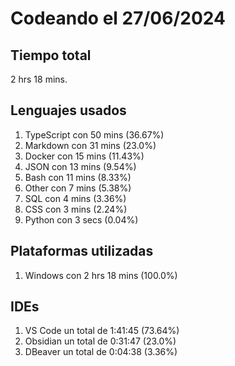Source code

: # Codeando el 27/06/2024

## Tiempo total
2 hrs 18 mins.

## Lenguajes usados
1. TypeScript con 50 mins (36.67%)
1. Markdown con 31 mins (23.0%)
1. Docker con 15 mins (11.43%)
1. JSON con 13 mins (9.54%)
1. Bash con 11 mins (8.33%)
1. Other con 7 mins (5.38%)
1. SQL con 4 mins (3.36%)
1. CSS con 3 mins (2.24%)
1. Python con 3 secs (0.04%)

## Plataformas utilizadas
1. Windows con 2 hrs 18 mins (100.0%)

## IDEs
1. VS Code un total de 1:41:45 (73.64%)
1. Obsidian un total de 0:31:47 (23.0%)
1. DBeaver un total de 0:04:38 (3.36%)
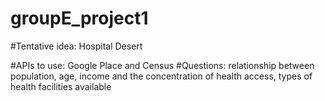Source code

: # groupE_project1

#Tentative idea: Hospital Desert

#APIs to use: Google Place and Census
#Questions: relationship between population, age, income and the concentration of health access, types of health facilities available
****************************************
• REQUIRED ACTION:
The output is the stretch above from the line with "1. Other con 7 mins (5.38%)" through the line with "#APIs to use: Google Place and Census", copied word for word with both ends kept and every picture dropped.

• YOUR SOLUTION:
1. Other con 7 mins (5.38%)
1. SQL con 4 mins (3.36%)
1. CSS con 3 mins (2.24%)
1. Python con 3 secs (0.04%)

## Plataformas utilizadas
1. Windows con 2 hrs 18 mins (100.0%)

## IDEs
1. VS Code un total de 1:41:45 (73.64%)
1. Obsidian un total de 0:31:47 (23.0%)
1. DBeaver un total de 0:04:38 (3.36%)
Source code

: # groupE_project1

#Tentative idea: Hospital Desert

#APIs to use: Google Place and Census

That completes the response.